» Dataset entries:
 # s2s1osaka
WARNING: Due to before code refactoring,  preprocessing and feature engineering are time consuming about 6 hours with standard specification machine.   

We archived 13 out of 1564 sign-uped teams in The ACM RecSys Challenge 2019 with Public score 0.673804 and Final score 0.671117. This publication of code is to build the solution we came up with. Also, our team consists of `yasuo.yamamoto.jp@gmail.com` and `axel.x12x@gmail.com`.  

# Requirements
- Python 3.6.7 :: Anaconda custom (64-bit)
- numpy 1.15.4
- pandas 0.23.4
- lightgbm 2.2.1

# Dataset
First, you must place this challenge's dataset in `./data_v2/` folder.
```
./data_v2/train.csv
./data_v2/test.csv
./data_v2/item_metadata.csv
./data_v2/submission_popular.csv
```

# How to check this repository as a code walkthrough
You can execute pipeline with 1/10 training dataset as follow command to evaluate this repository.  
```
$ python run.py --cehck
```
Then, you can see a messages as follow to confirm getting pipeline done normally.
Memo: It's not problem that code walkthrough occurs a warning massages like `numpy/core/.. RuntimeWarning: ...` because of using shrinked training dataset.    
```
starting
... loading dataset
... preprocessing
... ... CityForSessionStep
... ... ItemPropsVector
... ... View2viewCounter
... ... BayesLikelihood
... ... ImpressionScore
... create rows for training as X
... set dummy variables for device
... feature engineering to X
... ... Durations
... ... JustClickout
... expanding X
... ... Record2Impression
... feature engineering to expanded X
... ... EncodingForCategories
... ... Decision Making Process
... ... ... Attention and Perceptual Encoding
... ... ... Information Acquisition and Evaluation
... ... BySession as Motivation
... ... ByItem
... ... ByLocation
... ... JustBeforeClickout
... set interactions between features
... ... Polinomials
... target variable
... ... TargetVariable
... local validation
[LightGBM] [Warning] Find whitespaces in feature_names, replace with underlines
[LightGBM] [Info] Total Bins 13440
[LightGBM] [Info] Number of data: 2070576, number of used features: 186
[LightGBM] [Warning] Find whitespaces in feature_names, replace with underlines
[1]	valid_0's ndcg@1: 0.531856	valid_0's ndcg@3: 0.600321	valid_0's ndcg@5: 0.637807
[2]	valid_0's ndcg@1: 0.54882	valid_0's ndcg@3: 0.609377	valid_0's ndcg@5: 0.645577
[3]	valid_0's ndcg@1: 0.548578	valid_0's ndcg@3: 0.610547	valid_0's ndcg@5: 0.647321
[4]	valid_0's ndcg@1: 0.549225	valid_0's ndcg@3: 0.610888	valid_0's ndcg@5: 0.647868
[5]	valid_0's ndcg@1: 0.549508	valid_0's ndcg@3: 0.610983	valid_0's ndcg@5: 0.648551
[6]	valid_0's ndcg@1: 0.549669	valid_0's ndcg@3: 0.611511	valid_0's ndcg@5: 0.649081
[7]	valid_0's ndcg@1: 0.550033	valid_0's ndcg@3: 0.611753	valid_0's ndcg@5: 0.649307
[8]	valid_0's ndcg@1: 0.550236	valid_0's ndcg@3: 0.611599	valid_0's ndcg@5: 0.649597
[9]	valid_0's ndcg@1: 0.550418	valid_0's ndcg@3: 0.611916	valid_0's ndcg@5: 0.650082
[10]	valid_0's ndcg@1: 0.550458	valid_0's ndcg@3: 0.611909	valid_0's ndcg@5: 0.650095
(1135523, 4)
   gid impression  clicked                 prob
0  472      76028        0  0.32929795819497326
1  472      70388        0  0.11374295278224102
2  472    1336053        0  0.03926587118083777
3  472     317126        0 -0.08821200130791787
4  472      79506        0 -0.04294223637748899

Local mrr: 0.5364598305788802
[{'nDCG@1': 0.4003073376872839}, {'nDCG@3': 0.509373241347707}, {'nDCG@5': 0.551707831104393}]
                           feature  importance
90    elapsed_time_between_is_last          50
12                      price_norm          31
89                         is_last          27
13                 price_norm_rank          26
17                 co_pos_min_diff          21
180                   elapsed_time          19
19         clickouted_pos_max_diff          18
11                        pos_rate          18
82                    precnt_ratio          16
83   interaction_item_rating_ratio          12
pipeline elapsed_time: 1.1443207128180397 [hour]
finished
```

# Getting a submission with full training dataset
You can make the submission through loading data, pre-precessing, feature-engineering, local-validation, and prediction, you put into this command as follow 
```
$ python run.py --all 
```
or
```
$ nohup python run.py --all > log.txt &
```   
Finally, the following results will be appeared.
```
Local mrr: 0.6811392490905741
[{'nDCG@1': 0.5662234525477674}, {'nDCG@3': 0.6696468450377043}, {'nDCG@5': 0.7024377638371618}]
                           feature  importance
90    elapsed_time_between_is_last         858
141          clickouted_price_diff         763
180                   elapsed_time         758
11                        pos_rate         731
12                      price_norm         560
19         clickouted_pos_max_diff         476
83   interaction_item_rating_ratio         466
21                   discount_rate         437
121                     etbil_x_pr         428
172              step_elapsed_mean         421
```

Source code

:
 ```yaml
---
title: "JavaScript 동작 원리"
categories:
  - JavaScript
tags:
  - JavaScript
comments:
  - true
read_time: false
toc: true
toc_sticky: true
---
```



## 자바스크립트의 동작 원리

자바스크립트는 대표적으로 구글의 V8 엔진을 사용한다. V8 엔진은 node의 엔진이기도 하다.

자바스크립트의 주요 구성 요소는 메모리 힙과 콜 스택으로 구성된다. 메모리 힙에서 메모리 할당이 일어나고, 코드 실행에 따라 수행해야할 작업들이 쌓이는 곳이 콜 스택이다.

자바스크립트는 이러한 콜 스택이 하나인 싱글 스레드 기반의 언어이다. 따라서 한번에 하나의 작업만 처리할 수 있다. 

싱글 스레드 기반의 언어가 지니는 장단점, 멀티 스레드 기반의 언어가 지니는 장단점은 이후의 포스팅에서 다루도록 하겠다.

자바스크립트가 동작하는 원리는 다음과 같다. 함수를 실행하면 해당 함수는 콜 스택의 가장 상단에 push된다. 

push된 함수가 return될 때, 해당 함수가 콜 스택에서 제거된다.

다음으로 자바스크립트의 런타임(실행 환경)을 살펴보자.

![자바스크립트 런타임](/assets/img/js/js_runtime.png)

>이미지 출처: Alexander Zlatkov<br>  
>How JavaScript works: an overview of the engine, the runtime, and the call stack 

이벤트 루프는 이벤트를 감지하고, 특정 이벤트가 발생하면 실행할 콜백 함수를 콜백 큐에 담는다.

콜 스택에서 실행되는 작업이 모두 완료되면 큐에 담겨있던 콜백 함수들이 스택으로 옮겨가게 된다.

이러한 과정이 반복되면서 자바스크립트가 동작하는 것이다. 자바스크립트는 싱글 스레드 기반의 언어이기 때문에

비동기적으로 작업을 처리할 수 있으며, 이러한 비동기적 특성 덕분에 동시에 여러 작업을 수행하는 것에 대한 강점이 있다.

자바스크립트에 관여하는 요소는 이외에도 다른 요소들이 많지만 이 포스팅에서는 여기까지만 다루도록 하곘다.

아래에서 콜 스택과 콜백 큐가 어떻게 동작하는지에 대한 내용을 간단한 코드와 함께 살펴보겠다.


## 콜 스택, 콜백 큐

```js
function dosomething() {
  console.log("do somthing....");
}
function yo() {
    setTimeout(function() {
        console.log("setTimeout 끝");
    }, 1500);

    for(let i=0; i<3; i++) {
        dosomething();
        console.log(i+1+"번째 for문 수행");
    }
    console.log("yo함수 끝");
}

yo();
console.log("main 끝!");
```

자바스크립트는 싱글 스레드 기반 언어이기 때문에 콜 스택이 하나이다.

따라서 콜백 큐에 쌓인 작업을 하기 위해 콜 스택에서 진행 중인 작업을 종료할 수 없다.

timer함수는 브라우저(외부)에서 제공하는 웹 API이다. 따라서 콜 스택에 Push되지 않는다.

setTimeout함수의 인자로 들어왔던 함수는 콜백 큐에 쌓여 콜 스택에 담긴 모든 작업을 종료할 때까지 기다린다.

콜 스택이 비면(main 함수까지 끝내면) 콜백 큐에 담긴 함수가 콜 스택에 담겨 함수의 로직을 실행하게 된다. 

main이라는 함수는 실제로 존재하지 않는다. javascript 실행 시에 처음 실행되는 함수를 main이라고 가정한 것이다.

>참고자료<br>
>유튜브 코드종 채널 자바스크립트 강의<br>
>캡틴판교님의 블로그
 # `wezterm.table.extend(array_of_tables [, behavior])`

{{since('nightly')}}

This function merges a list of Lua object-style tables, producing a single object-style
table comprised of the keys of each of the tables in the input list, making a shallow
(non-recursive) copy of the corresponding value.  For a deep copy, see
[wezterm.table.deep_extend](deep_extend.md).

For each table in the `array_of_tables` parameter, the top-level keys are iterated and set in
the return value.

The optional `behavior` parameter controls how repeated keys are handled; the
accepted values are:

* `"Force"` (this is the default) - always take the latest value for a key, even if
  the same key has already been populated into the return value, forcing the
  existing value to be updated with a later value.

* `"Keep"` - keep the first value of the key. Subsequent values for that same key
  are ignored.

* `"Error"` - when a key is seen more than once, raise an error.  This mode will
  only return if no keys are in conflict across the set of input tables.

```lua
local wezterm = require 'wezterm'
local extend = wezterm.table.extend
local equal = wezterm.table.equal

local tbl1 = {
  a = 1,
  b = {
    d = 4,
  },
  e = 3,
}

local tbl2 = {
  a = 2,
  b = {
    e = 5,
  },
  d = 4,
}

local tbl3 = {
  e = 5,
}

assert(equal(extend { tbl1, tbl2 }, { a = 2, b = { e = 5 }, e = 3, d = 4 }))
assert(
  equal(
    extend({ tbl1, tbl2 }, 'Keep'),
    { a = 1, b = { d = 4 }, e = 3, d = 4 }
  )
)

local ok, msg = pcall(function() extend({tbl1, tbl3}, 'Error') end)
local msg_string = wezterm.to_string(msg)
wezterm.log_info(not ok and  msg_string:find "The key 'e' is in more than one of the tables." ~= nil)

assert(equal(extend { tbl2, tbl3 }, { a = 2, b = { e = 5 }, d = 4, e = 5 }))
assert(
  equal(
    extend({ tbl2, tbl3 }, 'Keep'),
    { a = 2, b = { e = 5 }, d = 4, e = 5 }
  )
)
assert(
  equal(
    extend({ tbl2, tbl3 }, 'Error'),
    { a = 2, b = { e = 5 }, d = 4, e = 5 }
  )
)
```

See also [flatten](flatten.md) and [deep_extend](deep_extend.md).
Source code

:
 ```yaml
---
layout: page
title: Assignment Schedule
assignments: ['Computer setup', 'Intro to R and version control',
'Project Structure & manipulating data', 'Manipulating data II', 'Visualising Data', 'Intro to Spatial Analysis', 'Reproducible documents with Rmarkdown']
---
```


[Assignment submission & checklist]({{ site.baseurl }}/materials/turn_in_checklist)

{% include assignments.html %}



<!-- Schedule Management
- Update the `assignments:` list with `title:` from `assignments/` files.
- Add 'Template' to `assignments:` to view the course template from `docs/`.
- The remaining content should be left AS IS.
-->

» Problem to work on: Find the word "console" in the records, and report each line that has it.

» Written answer:
  console.log("do somthing....");
        console.log("setTimeout 끝");
        console.log(i+1+"번째 for문 수행");
    console.log("yo함수 끝");
console.log("main 끝!");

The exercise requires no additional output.